• _Task objective_
Return every record below exactly as written.

• _Dataset extract_
───
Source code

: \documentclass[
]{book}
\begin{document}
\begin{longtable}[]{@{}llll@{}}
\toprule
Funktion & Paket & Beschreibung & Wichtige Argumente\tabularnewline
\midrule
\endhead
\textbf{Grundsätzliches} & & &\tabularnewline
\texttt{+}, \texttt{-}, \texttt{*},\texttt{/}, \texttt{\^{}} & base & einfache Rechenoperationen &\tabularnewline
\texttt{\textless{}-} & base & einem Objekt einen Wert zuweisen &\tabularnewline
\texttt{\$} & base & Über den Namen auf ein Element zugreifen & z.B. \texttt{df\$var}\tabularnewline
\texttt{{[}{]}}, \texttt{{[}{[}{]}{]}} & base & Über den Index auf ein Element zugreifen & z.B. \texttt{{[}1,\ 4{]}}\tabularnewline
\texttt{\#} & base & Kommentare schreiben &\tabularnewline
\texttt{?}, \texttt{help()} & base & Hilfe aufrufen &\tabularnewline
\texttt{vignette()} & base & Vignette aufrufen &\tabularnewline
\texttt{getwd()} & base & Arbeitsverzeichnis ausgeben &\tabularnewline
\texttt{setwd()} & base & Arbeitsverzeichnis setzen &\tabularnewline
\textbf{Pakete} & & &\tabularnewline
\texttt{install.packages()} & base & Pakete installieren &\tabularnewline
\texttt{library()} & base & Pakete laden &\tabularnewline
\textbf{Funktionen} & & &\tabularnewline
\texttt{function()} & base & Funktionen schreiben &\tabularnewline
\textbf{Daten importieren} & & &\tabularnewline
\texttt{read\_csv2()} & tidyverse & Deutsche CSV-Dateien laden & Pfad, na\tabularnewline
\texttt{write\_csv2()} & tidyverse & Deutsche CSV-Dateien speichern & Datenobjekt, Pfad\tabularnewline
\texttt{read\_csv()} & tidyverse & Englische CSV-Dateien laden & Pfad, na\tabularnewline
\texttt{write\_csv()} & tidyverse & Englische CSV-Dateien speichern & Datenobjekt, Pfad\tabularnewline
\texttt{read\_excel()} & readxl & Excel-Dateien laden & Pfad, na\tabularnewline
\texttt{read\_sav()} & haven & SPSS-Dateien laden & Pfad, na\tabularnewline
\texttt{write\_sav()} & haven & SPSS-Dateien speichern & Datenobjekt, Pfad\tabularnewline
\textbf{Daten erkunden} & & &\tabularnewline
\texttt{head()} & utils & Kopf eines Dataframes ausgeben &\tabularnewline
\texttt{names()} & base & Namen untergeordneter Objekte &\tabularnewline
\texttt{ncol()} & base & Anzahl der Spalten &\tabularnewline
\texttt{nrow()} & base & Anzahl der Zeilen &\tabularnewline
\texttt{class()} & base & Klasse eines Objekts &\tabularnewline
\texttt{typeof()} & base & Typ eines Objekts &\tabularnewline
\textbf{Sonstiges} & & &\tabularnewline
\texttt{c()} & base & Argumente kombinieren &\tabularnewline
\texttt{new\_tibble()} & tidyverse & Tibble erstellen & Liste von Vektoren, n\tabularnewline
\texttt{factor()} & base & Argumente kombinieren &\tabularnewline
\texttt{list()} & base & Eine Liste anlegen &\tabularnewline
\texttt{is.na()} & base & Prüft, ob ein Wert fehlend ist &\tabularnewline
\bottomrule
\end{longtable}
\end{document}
───
• _Solved problem_
Source code

: \documentclass[
]{book}
\begin{document}
\begin{longtable}[]{@{}llll@{}}
\toprule
Funktion & Paket & Beschreibung & Wichtige Argumente\tabularnewline
\midrule
\endhead
\textbf{Grundsätzliches} & & &\tabularnewline
\texttt{+}, \texttt{-}, \texttt{*},\texttt{/}, \texttt{\^{}} & base & einfache Rechenoperationen &\tabularnewline
\texttt{\textless{}-} & base & einem Objekt einen Wert zuweisen &\tabularnewline
\texttt{\$} & base & Über den Namen auf ein Element zugreifen & z.B. \texttt{df\$var}\tabularnewline
\texttt{{[}{]}}, \texttt{{[}{[}{]}{]}} & base & Über den Index auf ein Element zugreifen & z.B. \texttt{{[}1,\ 4{]}}\tabularnewline
\texttt{\#} & base & Kommentare schreiben &\tabularnewline
\texttt{?}, \texttt{help()} & base & Hilfe aufrufen &\tabularnewline
\texttt{vignette()} & base & Vignette aufrufen &\tabularnewline
\texttt{getwd()} & base & Arbeitsverzeichnis ausgeben &\tabularnewline
\texttt{setwd()} & base & Arbeitsverzeichnis setzen &\tabularnewline
\textbf{Pakete} & & &\tabularnewline
\texttt{install.packages()} & base & Pakete installieren &\tabularnewline
\texttt{library()} & base & Pakete laden &\tabularnewline
\textbf{Funktionen} & & &\tabularnewline
\texttt{function()} & base & Funktionen schreiben &\tabularnewline
\textbf{Daten importieren} & & &\tabularnewline
\texttt{read\_csv2()} & tidyverse & Deutsche CSV-Dateien laden & Pfad, na\tabularnewline
\texttt{write\_csv2()} & tidyverse & Deutsche CSV-Dateien speichern & Datenobjekt, Pfad\tabularnewline
\texttt{read\_csv()} & tidyverse & Englische CSV-Dateien laden & Pfad, na\tabularnewline
\texttt{write\_csv()} & tidyverse & Englische CSV-Dateien speichern & Datenobjekt, Pfad\tabularnewline
\texttt{read\_excel()} & readxl & Excel-Dateien laden & Pfad, na\tabularnewline
\texttt{read\_sav()} & haven & SPSS-Dateien laden & Pfad, na\tabularnewline
\texttt{write\_sav()} & haven & SPSS-Dateien speichern & Datenobjekt, Pfad\tabularnewline
\textbf{Daten erkunden} & & &\tabularnewline
\texttt{head()} & utils & Kopf eines Dataframes ausgeben &\tabularnewline
\texttt{names()} & base & Namen untergeordneter Objekte &\tabularnewline
\texttt{ncol()} & base & Anzahl der Spalten &\tabularnewline
\texttt{nrow()} & base & Anzahl der Zeilen &\tabularnewline
\texttt{class()} & base & Klasse eines Objekts &\tabularnewline
\texttt{typeof()} & base & Typ eines Objekts &\tabularnewline
\textbf{Sonstiges} & & &\tabularnewline
\texttt{c()} & base & Argumente kombinieren &\tabularnewline
\texttt{new\_tibble()} & tidyverse & Tibble erstellen & Liste von Vektoren, n\tabularnewline
\texttt{factor()} & base & Argumente kombinieren &\tabularnewline
\texttt{list()} & base & Eine Liste anlegen &\tabularnewline
\texttt{is.na()} & base & Prüft, ob ein Wert fehlend ist &\tabularnewline
\bottomrule
\end{longtable}
\end{document}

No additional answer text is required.